_MATERIAL FOR THIS TASK:_
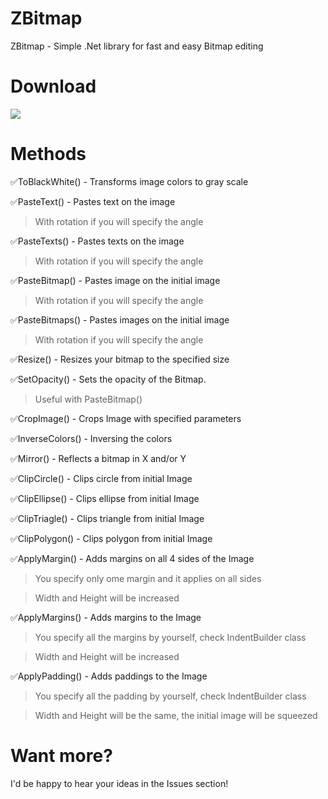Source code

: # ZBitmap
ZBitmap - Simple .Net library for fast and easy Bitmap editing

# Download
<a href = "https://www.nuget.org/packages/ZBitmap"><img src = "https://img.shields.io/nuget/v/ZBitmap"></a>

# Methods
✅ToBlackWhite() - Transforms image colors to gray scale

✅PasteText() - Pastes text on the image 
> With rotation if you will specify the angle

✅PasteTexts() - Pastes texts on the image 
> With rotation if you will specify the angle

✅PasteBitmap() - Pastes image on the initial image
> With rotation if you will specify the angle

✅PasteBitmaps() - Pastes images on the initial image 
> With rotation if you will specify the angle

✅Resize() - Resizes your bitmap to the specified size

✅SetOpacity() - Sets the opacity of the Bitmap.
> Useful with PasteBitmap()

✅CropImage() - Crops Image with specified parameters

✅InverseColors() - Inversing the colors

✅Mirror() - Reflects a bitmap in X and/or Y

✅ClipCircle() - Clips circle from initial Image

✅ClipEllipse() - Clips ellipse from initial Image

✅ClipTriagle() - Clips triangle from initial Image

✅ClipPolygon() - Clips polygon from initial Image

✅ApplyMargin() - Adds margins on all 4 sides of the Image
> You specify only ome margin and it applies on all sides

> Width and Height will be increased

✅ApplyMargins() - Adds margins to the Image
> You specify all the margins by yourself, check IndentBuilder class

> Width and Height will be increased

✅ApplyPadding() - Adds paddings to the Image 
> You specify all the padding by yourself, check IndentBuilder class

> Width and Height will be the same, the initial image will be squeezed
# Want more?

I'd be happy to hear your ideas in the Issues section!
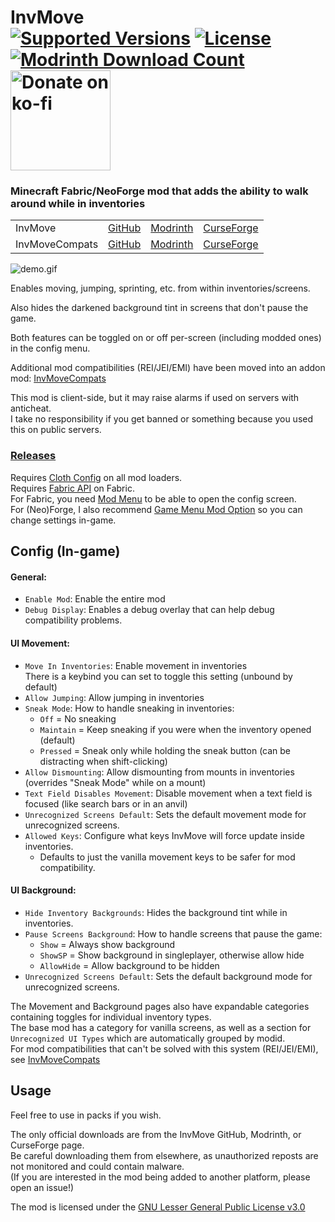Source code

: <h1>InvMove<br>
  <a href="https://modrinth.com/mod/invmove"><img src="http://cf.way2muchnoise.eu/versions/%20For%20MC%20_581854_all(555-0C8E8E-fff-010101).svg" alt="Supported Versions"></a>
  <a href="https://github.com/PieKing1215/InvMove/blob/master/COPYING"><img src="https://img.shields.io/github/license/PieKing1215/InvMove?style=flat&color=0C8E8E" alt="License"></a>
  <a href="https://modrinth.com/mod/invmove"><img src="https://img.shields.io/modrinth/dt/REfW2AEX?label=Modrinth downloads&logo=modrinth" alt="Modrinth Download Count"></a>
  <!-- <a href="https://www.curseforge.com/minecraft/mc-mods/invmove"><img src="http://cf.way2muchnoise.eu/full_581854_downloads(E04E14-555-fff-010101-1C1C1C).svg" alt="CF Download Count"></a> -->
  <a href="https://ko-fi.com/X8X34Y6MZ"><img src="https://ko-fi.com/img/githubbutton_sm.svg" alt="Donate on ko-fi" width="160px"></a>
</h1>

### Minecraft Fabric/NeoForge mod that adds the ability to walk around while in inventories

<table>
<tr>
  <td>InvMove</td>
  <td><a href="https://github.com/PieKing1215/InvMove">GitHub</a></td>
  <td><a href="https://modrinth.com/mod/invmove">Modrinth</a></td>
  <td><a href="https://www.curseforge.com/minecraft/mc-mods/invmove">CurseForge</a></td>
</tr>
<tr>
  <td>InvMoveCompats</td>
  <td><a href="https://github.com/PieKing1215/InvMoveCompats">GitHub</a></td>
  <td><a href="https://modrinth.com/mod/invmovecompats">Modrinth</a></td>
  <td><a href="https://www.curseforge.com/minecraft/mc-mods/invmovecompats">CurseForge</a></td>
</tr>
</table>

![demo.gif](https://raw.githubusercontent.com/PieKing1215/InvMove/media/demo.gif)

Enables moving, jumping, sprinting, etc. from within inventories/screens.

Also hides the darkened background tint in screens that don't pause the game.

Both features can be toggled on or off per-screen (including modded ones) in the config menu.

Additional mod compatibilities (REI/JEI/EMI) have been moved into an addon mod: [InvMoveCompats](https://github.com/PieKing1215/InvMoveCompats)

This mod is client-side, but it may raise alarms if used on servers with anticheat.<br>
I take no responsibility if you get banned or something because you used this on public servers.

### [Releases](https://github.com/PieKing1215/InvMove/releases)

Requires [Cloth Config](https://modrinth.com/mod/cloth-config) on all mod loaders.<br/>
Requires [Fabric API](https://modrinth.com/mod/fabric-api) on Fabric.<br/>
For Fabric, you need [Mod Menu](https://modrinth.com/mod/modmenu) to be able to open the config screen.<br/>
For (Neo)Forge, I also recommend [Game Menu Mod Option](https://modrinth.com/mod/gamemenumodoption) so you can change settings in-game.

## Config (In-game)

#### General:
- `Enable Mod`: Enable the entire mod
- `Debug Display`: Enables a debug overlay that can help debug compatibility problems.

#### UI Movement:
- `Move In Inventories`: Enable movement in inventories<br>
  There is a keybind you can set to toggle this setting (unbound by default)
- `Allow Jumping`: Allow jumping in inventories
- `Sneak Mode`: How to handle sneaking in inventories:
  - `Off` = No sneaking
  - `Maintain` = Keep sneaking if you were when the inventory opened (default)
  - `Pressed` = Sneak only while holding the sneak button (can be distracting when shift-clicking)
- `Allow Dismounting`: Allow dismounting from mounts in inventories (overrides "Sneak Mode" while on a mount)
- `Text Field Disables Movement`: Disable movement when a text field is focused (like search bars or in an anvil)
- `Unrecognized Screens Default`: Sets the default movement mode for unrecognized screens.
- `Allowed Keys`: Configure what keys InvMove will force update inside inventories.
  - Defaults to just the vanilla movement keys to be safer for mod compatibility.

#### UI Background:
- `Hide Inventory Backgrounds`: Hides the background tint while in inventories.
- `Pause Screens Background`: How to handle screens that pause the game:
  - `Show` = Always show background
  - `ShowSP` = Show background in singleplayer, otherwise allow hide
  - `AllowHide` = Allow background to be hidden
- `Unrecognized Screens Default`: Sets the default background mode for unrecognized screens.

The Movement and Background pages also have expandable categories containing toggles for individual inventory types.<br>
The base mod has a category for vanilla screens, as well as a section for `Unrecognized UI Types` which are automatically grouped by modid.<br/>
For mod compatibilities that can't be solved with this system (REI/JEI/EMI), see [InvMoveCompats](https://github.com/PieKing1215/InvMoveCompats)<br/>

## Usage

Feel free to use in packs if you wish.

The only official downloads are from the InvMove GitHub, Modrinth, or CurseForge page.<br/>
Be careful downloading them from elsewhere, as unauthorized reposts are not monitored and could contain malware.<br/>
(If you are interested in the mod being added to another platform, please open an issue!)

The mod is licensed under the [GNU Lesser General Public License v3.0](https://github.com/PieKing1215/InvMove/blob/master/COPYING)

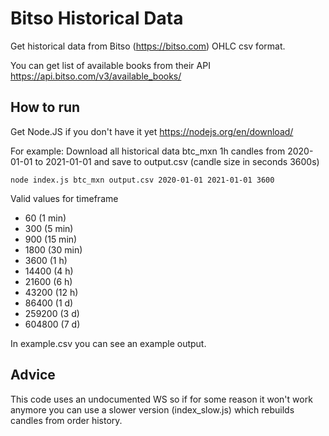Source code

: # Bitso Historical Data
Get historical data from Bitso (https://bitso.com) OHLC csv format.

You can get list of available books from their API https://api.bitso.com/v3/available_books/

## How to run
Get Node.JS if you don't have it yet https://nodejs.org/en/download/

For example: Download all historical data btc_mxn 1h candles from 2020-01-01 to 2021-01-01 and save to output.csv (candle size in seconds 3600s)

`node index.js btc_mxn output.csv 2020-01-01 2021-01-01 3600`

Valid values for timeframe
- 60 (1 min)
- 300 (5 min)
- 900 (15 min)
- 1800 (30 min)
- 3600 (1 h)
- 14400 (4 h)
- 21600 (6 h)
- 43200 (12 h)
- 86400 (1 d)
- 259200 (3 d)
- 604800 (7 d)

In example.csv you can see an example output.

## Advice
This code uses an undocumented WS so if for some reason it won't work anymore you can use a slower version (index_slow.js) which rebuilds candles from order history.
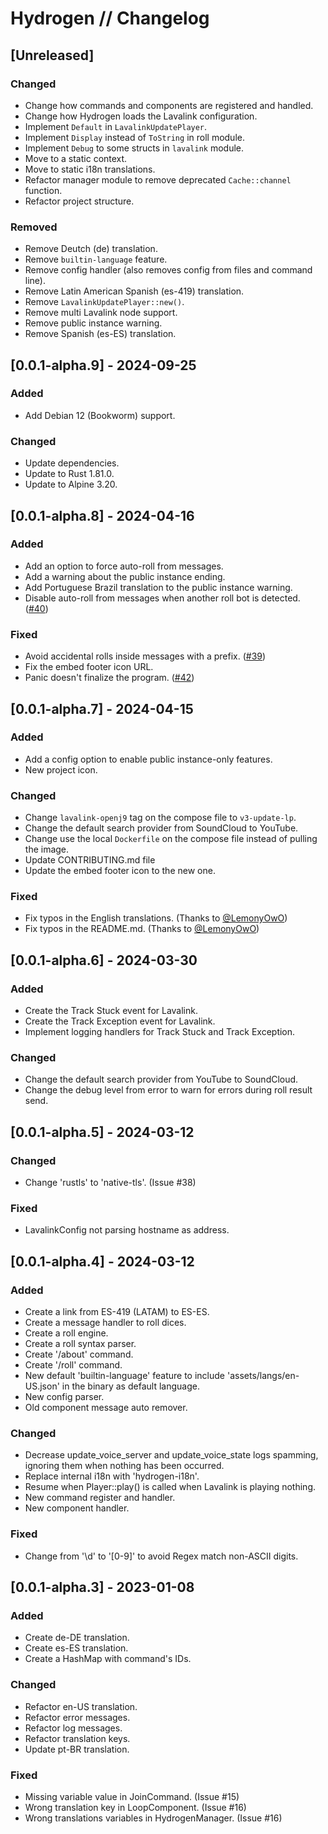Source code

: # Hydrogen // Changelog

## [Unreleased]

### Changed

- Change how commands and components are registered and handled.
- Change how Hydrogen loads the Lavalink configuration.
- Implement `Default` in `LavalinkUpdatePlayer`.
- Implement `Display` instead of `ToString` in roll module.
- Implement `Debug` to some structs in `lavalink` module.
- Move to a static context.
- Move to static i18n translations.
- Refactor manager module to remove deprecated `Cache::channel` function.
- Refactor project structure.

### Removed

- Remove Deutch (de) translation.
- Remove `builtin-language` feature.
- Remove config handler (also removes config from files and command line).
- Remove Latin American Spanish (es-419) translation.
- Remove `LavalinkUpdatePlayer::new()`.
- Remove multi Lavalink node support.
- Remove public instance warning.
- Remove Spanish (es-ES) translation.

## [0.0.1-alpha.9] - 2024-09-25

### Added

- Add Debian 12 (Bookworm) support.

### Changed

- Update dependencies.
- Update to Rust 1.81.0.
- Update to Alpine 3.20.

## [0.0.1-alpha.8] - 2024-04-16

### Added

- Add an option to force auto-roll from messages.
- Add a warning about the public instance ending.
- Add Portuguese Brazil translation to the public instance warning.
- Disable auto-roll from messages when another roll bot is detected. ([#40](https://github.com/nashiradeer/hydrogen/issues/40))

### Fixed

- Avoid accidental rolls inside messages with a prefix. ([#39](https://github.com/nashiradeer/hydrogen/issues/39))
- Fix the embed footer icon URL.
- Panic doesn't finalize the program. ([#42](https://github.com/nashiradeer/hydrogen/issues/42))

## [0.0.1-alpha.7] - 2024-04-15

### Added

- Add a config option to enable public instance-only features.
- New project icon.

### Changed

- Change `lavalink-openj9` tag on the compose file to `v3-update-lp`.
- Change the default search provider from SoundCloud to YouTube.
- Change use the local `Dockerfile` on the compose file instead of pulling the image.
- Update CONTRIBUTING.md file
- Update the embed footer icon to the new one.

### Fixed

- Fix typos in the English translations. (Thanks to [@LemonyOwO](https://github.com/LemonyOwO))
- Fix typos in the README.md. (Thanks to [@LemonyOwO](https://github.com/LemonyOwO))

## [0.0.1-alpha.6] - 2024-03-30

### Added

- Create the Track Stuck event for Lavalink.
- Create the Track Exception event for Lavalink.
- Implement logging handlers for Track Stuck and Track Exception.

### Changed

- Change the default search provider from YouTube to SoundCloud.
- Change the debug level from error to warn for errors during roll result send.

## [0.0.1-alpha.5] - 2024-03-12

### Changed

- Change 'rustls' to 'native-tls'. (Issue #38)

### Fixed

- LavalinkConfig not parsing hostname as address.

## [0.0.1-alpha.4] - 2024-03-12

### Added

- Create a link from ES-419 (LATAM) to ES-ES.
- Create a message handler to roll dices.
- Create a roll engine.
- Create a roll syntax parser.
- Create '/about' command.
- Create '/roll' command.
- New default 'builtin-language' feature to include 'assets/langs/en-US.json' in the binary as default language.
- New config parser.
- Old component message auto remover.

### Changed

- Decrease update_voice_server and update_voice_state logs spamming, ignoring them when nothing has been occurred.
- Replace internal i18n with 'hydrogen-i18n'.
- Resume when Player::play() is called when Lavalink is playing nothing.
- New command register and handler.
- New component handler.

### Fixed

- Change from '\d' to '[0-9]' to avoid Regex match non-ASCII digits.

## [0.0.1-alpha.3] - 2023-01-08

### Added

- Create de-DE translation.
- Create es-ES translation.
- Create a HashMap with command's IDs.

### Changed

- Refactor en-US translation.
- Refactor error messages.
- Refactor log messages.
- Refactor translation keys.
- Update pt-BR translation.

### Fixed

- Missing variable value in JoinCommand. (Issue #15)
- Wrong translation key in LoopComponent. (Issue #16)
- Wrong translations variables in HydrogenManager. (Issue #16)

_EXERCISE DESCRIPTION:_ Check each line of the data above for the word "mods" and copy the ones where it is found.

_RESPONSE BELOW:_
  <!-- <a href="https://www.curseforge.com/minecraft/mc-mods/invmove"><img src="http://cf.way2muchnoise.eu/full_581854_downloads(E04E14-555-fff-010101-1C1C1C).svg" alt="CF Download Count"></a> -->
  <td><a href="https://www.curseforge.com/minecraft/mc-mods/invmove">CurseForge</a></td>
  <td><a href="https://www.curseforge.com/minecraft/mc-mods/invmovecompats">CurseForge</a></td>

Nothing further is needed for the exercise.